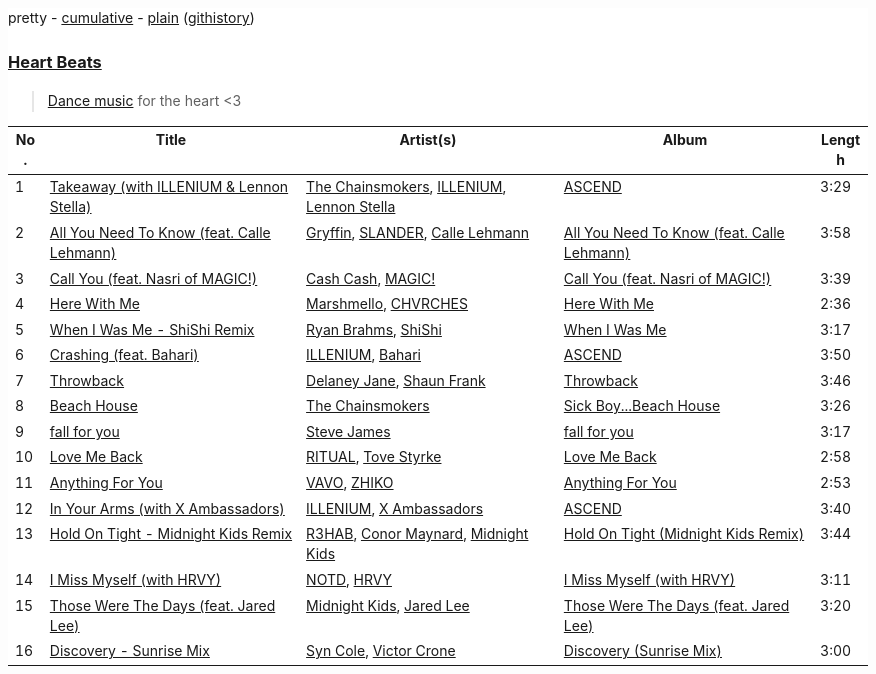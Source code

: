 pretty - [cumulative](https://github.com/mackorone/spotify-playlist-archive/blob/master/playlists/cumulative/Heart%20Beats.md) - [plain](https://github.com/mackorone/spotify-playlist-archive/blob/master/playlists/plain/37i9dQZF1DWSRc3WJklgBs) ([githistory](https://github.githistory.xyz/mackorone/spotify-playlist-archive/blob/master/playlists/plain/37i9dQZF1DWSRc3WJklgBs))

### [Heart Beats](https://open.spotify.com/playlist/37i9dQZF1DWSRc3WJklgBs)

> <a href="spotify:genre:edm_dance">Dance music</a> for the heart <3

| No. | Title | Artist(s) | Album | Length |
|---|---|---|---|---|
| 1 | [Takeaway (with ILLENIUM & Lennon Stella)](https://open.spotify.com/track/1SyjFJu9xk5CpYD6bm1tjl) | [The Chainsmokers](https://open.spotify.com/artist/69GGBxA162lTqCwzJG5jLp), [ILLENIUM](https://open.spotify.com/artist/45eNHdiiabvmbp4erw26rg), [Lennon Stella](https://open.spotify.com/artist/1cZQSpDsxgKIX2yW5OR9Ot) | [ASCEND](https://open.spotify.com/album/60xcVwuQJAOyu11xf9mObS) | 3:29 |
| 2 | [All You Need To Know (feat. Calle Lehmann)](https://open.spotify.com/track/4Gcv5SsxnQWpmOnUI19EJk) | [Gryffin](https://open.spotify.com/artist/2ZRQcIgzPCVaT9XKhXZIzh), [SLANDER](https://open.spotify.com/artist/20DZAfCuP1TKZl5KcY7z3Q), [Calle Lehmann](https://open.spotify.com/artist/2QeNM65b7IWvK4Ofcqz8cm) | [All You Need To Know (feat. Calle Lehmann)](https://open.spotify.com/album/0xLM3GiU0ZSstvhmeV0hmf) | 3:58 |
| 3 | [Call You (feat. Nasri of MAGIC!)](https://open.spotify.com/track/1gdMKFGWrI34ZTO8k7Hfg6) | [Cash Cash](https://open.spotify.com/artist/1LOB7jTeEV14pHai6EXSzF), [MAGIC!](https://open.spotify.com/artist/0DxeaLnv6SyYk2DOqkLO8c) | [Call You (feat. Nasri of MAGIC!)](https://open.spotify.com/album/06NSyZfCbjedbbZ2Jnv7bW) | 3:39 |
| 4 | [Here With Me](https://open.spotify.com/track/5icOoE6VgqFKohjWWNp0Ac) | [Marshmello](https://open.spotify.com/artist/64KEffDW9EtZ1y2vBYgq8T), [CHVRCHES](https://open.spotify.com/artist/3CjlHNtplJyTf9npxaPl5w) | [Here With Me](https://open.spotify.com/album/6NHS3hV16MZyfcp0nSHdrd) | 2:36 |
| 5 | [When I Was Me - ShiShi Remix](https://open.spotify.com/track/6HoXpEnhzeDpz7gYgGaYF0) | [Ryan Brahms](https://open.spotify.com/artist/3mYfDZXZxSexTPMBEdSREL), [ShiShi](https://open.spotify.com/artist/3zLlUTuczHTGLHdMnYNYX9) | [When I Was Me](https://open.spotify.com/album/4muJSisBJyW6z6vmyaaIgc) | 3:17 |
| 6 | [Crashing (feat. Bahari)](https://open.spotify.com/track/17Efhyf4A96n0EFXKeB7Ya) | [ILLENIUM](https://open.spotify.com/artist/45eNHdiiabvmbp4erw26rg), [Bahari](https://open.spotify.com/artist/0fs8oBR1rx7JIXZi75h7Uu) | [ASCEND](https://open.spotify.com/album/60xcVwuQJAOyu11xf9mObS) | 3:50 |
| 7 | [Throwback](https://open.spotify.com/track/0Vcv54XfyE2oktzHSZMxhr) | [Delaney Jane](https://open.spotify.com/artist/3fuxStOqQv8TiytHeuGiE8), [Shaun Frank](https://open.spotify.com/artist/0BBwlSQvHHtahgYpLj1wJE) | [Throwback](https://open.spotify.com/album/7DhbXwv6jJshKPuusORP87) | 3:46 |
| 8 | [Beach House](https://open.spotify.com/track/0N8MGHEDAq29ip7RrlrTeN) | [The Chainsmokers](https://open.spotify.com/artist/69GGBxA162lTqCwzJG5jLp) | [Sick Boy...Beach House](https://open.spotify.com/album/3c7IGLGpCdyd8NdiOq5nT3) | 3:26 |
| 9 | [fall for you](https://open.spotify.com/track/69KJ62eVa8YB4by8Q2gqWw) | [Steve James](https://open.spotify.com/artist/2rYFy6vVM1YiECVIAHaJBY) | [fall for you](https://open.spotify.com/album/4IPlj2AjEiLO4Z8km50UV4) | 3:17 |
| 10 | [Love Me Back](https://open.spotify.com/track/6D8WgDaIuyirn6egGauzVK) | [RITUAL](https://open.spotify.com/artist/3RP50pmG8Wz1mhNCidQj68), [Tove Styrke](https://open.spotify.com/artist/2QSPrJfYeRXaltEEiriXN9) | [Love Me Back](https://open.spotify.com/album/26tNi6v3WgUXYEvmYq5u2M) | 2:58 |
| 11 | [Anything For You](https://open.spotify.com/track/4HmuPzVgJtdhRI1YUL5XHp) | [VAVO](https://open.spotify.com/artist/44re77WwNG34C182Jq3WIK), [ZHIKO](https://open.spotify.com/artist/0zr2hUrgdQC7g7v2fpd166) | [Anything For You](https://open.spotify.com/album/0bwSexfmiVJ0snck4drx1E) | 2:53 |
| 12 | [In Your Arms (with X Ambassadors)](https://open.spotify.com/track/70YPzqSEwJvAIQ6nMs1cjY) | [ILLENIUM](https://open.spotify.com/artist/45eNHdiiabvmbp4erw26rg), [X Ambassadors](https://open.spotify.com/artist/3NPpFNZtSTHheNBaWC82rB) | [ASCEND](https://open.spotify.com/album/60xcVwuQJAOyu11xf9mObS) | 3:40 |
| 13 | [Hold On Tight - Midnight Kids Remix](https://open.spotify.com/track/5UfdaSCFLW9TvAyViK7LQV) | [R3HAB](https://open.spotify.com/artist/6cEuCEZu7PAE9ZSzLLc2oQ), [Conor Maynard](https://open.spotify.com/artist/6mU8ucezzms5I2kNH6HNlu), [Midnight Kids](https://open.spotify.com/artist/5w39eY1aNDybnDGTNgVt3r) | [Hold On Tight (Midnight Kids Remix)](https://open.spotify.com/album/2cVb6isYq10ML1zniXPscU) | 3:44 |
| 14 | [I Miss Myself (with HRVY)](https://open.spotify.com/track/5YkmS18BehACOhIIeUqe6l) | [NOTD](https://open.spotify.com/artist/5jAMCwdNHWr7JThxtMuEyy), [HRVY](https://open.spotify.com/artist/28y6CyJNkGNjJQKrlx4AmN) | [I Miss Myself (with HRVY)](https://open.spotify.com/album/0G0ho2sdOWIRRAh1PDTVFd) | 3:11 |
| 15 | [Those Were The Days (feat. Jared Lee)](https://open.spotify.com/track/0n3G0FcRQRGMAqy0w01Ts3) | [Midnight Kids](https://open.spotify.com/artist/5w39eY1aNDybnDGTNgVt3r), [Jared Lee](https://open.spotify.com/artist/7cBPcPEdhDWIoFX6BDvw1b) | [Those Were The Days (feat. Jared Lee)](https://open.spotify.com/album/0RSNFOHJttOM9vgwW3ENfl) | 3:20 |
| 16 | [Discovery - Sunrise Mix](https://open.spotify.com/track/5RFG2hZsZho967u6Y6Jn7u) | [Syn Cole](https://open.spotify.com/artist/6i1GVNJCyyssRwXmnaeEFH), [Victor Crone](https://open.spotify.com/artist/6TlWqqdj65mppNUHZVkjaq) | [Discovery (Sunrise Mix)](https://open.spotify.com/album/5KL4JEgWrqMQeJ45uiZAfb) | 3:00 |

------------------------------------------------------------------------

Exercise: Give every record again word for word, pictures excluded.

Expected answer:
Source code

: pretty - [cumulative](https://github.com/mackorone/spotify-playlist-archive/blob/master/playlists/cumulative/Heart%20Beats.md) - [plain](https://github.com/mackorone/spotify-playlist-archive/blob/master/playlists/plain/37i9dQZF1DWSRc3WJklgBs) ([githistory](https://github.githistory.xyz/mackorone/spotify-playlist-archive/blob/master/playlists/plain/37i9dQZF1DWSRc3WJklgBs))

### [Heart Beats](https://open.spotify.com/playlist/37i9dQZF1DWSRc3WJklgBs)

> <a href="spotify:genre:edm_dance">Dance music</a> for the heart <3

| No. | Title | Artist(s) | Album | Length |
|---|---|---|---|---|
| 1 | [Takeaway (with ILLENIUM & Lennon Stella)](https://open.spotify.com/track/1SyjFJu9xk5CpYD6bm1tjl) | [The Chainsmokers](https://open.spotify.com/artist/69GGBxA162lTqCwzJG5jLp), [ILLENIUM](https://open.spotify.com/artist/45eNHdiiabvmbp4erw26rg), [Lennon Stella](https://open.spotify.com/artist/1cZQSpDsxgKIX2yW5OR9Ot) | [ASCEND](https://open.spotify.com/album/60xcVwuQJAOyu11xf9mObS) | 3:29 |
| 2 | [All You Need To Know (feat. Calle Lehmann)](https://open.spotify.com/track/4Gcv5SsxnQWpmOnUI19EJk) | [Gryffin](https://open.spotify.com/artist/2ZRQcIgzPCVaT9XKhXZIzh), [SLANDER](https://open.spotify.com/artist/20DZAfCuP1TKZl5KcY7z3Q), [Calle Lehmann](https://open.spotify.com/artist/2QeNM65b7IWvK4Ofcqz8cm) | [All You Need To Know (feat. Calle Lehmann)](https://open.spotify.com/album/0xLM3GiU0ZSstvhmeV0hmf) | 3:58 |
| 3 | [Call You (feat. Nasri of MAGIC!)](https://open.spotify.com/track/1gdMKFGWrI34ZTO8k7Hfg6) | [Cash Cash](https://open.spotify.com/artist/1LOB7jTeEV14pHai6EXSzF), [MAGIC!](https://open.spotify.com/artist/0DxeaLnv6SyYk2DOqkLO8c) | [Call You (feat. Nasri of MAGIC!)](https://open.spotify.com/album/06NSyZfCbjedbbZ2Jnv7bW) | 3:39 |
| 4 | [Here With Me](https://open.spotify.com/track/5icOoE6VgqFKohjWWNp0Ac) | [Marshmello](https://open.spotify.com/artist/64KEffDW9EtZ1y2vBYgq8T), [CHVRCHES](https://open.spotify.com/artist/3CjlHNtplJyTf9npxaPl5w) | [Here With Me](https://open.spotify.com/album/6NHS3hV16MZyfcp0nSHdrd) | 2:36 |
| 5 | [When I Was Me - ShiShi Remix](https://open.spotify.com/track/6HoXpEnhzeDpz7gYgGaYF0) | [Ryan Brahms](https://open.spotify.com/artist/3mYfDZXZxSexTPMBEdSREL), [ShiShi](https://open.spotify.com/artist/3zLlUTuczHTGLHdMnYNYX9) | [When I Was Me](https://open.spotify.com/album/4muJSisBJyW6z6vmyaaIgc) | 3:17 |
| 6 | [Crashing (feat. Bahari)](https://open.spotify.com/track/17Efhyf4A96n0EFXKeB7Ya) | [ILLENIUM](https://open.spotify.com/artist/45eNHdiiabvmbp4erw26rg), [Bahari](https://open.spotify.com/artist/0fs8oBR1rx7JIXZi75h7Uu) | [ASCEND](https://open.spotify.com/album/60xcVwuQJAOyu11xf9mObS) | 3:50 |
| 7 | [Throwback](https://open.spotify.com/track/0Vcv54XfyE2oktzHSZMxhr) | [Delaney Jane](https://open.spotify.com/artist/3fuxStOqQv8TiytHeuGiE8), [Shaun Frank](https://open.spotify.com/artist/0BBwlSQvHHtahgYpLj1wJE) | [Throwback](https://open.spotify.com/album/7DhbXwv6jJshKPuusORP87) | 3:46 |
| 8 | [Beach House](https://open.spotify.com/track/0N8MGHEDAq29ip7RrlrTeN) | [The Chainsmokers](https://open.spotify.com/artist/69GGBxA162lTqCwzJG5jLp) | [Sick Boy...Beach House](https://open.spotify.com/album/3c7IGLGpCdyd8NdiOq5nT3) | 3:26 |
| 9 | [fall for you](https://open.spotify.com/track/69KJ62eVa8YB4by8Q2gqWw) | [Steve James](https://open.spotify.com/artist/2rYFy6vVM1YiECVIAHaJBY) | [fall for you](https://open.spotify.com/album/4IPlj2AjEiLO4Z8km50UV4) | 3:17 |
| 10 | [Love Me Back](https://open.spotify.com/track/6D8WgDaIuyirn6egGauzVK) | [RITUAL](https://open.spotify.com/artist/3RP50pmG8Wz1mhNCidQj68), [Tove Styrke](https://open.spotify.com/artist/2QSPrJfYeRXaltEEiriXN9) | [Love Me Back](https://open.spotify.com/album/26tNi6v3WgUXYEvmYq5u2M) | 2:58 |
| 11 | [Anything For You](https://open.spotify.com/track/4HmuPzVgJtdhRI1YUL5XHp) | [VAVO](https://open.spotify.com/artist/44re77WwNG34C182Jq3WIK), [ZHIKO](https://open.spotify.com/artist/0zr2hUrgdQC7g7v2fpd166) | [Anything For You](https://open.spotify.com/album/0bwSexfmiVJ0snck4drx1E) | 2:53 |
| 12 | [In Your Arms (with X Ambassadors)](https://open.spotify.com/track/70YPzqSEwJvAIQ6nMs1cjY) | [ILLENIUM](https://open.spotify.com/artist/45eNHdiiabvmbp4erw26rg), [X Ambassadors](https://open.spotify.com/artist/3NPpFNZtSTHheNBaWC82rB) | [ASCEND](https://open.spotify.com/album/60xcVwuQJAOyu11xf9mObS) | 3:40 |
| 13 | [Hold On Tight - Midnight Kids Remix](https://open.spotify.com/track/5UfdaSCFLW9TvAyViK7LQV) | [R3HAB](https://open.spotify.com/artist/6cEuCEZu7PAE9ZSzLLc2oQ), [Conor Maynard](https://open.spotify.com/artist/6mU8ucezzms5I2kNH6HNlu), [Midnight Kids](https://open.spotify.com/artist/5w39eY1aNDybnDGTNgVt3r) | [Hold On Tight (Midnight Kids Remix)](https://open.spotify.com/album/2cVb6isYq10ML1zniXPscU) | 3:44 |
| 14 | [I Miss Myself (with HRVY)](https://open.spotify.com/track/5YkmS18BehACOhIIeUqe6l) | [NOTD](https://open.spotify.com/artist/5jAMCwdNHWr7JThxtMuEyy), [HRVY](https://open.spotify.com/artist/28y6CyJNkGNjJQKrlx4AmN) | [I Miss Myself (with HRVY)](https://open.spotify.com/album/0G0ho2sdOWIRRAh1PDTVFd) | 3:11 |
| 15 | [Those Were The Days (feat. Jared Lee)](https://open.spotify.com/track/0n3G0FcRQRGMAqy0w01Ts3) | [Midnight Kids](https://open.spotify.com/artist/5w39eY1aNDybnDGTNgVt3r), [Jared Lee](https://open.spotify.com/artist/7cBPcPEdhDWIoFX6BDvw1b) | [Those Were The Days (feat. Jared Lee)](https://open.spotify.com/album/0RSNFOHJttOM9vgwW3ENfl) | 3:20 |
| 16 | [Discovery - Sunrise Mix](https://open.spotify.com/track/5RFG2hZsZho967u6Y6Jn7u) | [Syn Cole](https://open.spotify.com/artist/6i1GVNJCyyssRwXmnaeEFH), [Victor Crone](https://open.spotify.com/artist/6TlWqqdj65mppNUHZVkjaq) | [Discovery (Sunrise Mix)](https://open.spotify.com/album/5KL4JEgWrqMQeJ45uiZAfb) | 3:00 |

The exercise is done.